## 18. Loglinear Models

### 18.1 The Loglinear Model

Let $X = (X_1, \dots, X_m)$ be a random vector with probability

$$ f(x) = \mathbb{P}(X = x) = \mathbb{P}(X_1 = x_1, \dots, X_m = x_m) $$

Let $r_j$ be the number of values that $X_j$ takes; without loss of generality, assume $X_j \in \{ 0, 1, \dots, r_j - 1 \}$.  Suppose we have $n$ such vectors.

We can think of the data as a sample from a Multinomial with $N = r_1 \times r_2 \times \dots \times r_m$ categories.  The data can be represented as counts in a $r_1 \times r_2 \times \dots \times r_m$ table.  Let $p = \{ p_1, \dots, p_N \}$ denote the multinomial parameter.

Let $S = \{ 1, \dots, m \}$.  Given a vector $x = (x_1, \dots, x_m)$ and a subset $A \subset S$, let $x_A = (x_j : j \in A)$.  For example, if $A = \{1, 3\}$ then $x_A = (x_1, x_3)$.

**Theorem 18.1**.  The joint probability function $f(x)$ of a single random vector $X = (X_1, \dots, X_m)$ can be written as 

$$ \log f(x) = \sum_{A \subset S} \psi_A(x) $$

where the sum is over all subsets $A$ of $S = \{1, \dots, m \}$ and the $\psi$'s satisfy the following conditions:

1. $\psi_\varnothing(x)$ is a constant;
2. For every $A \subset S$, $\psi_A(x)$ is only a function of $x_A$ and not the rest of the $x_j$'s.
3. If $i \in A$ and $x_i = 0$, then $\psi_A(x) = 0$.

The formula in this theorem is known as the **log-linear expansion** of $f$.  Note that this is the probability function for a single draw.  Each $\psi_A(x)$ will depend on some unknown parameters $\beta_A$.  Let $\beta = (\beta_A : A \subset S)$ be the set of all these parameters.  We will write $f(x) = f(x; \beta)$ when we want to estimate the dependence on the unknown parameters $\beta$.

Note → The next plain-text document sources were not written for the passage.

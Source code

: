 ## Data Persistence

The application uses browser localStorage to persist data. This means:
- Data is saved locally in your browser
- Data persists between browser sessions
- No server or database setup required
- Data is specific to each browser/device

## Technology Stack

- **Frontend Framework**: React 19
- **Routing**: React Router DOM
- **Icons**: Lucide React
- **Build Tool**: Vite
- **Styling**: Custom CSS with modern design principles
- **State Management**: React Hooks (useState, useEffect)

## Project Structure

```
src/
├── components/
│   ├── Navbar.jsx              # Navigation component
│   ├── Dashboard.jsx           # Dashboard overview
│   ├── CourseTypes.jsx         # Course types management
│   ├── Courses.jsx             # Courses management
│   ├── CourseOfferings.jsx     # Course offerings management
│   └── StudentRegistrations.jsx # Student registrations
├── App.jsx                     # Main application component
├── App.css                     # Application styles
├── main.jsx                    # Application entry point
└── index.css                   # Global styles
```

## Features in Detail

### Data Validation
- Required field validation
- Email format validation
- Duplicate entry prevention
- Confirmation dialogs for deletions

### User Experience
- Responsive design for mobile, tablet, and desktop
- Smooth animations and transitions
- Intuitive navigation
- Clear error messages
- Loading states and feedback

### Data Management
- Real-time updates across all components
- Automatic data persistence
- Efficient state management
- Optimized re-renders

In terms of the multinomial, the parameter space is

$$ \mathcal{P} = \left\{ p = (p_1, \dots, p_N) : p_j \geq 0, \sum_{j=1}^N p_j = 1 \right\} $$

This is an $N - 1$ dimensional space.  In the log-linear representation, the parameter space is

$$ \Theta = \Bigg\{ \beta = (\beta_1, \dots, \beta_N) : \beta = \beta(p), p \in \mathcal{P} \Bigg\} $$

where $\beta(p)$ is the set of $\beta$ values associated with $p$.  The set $\Theta$ is a $N - 1$ dimensional surface in $\mathbb{R}^N$.  We can always go back and forth between the two parametrizations by writing $\beta = \beta(p)$ and $p = p(\beta)$.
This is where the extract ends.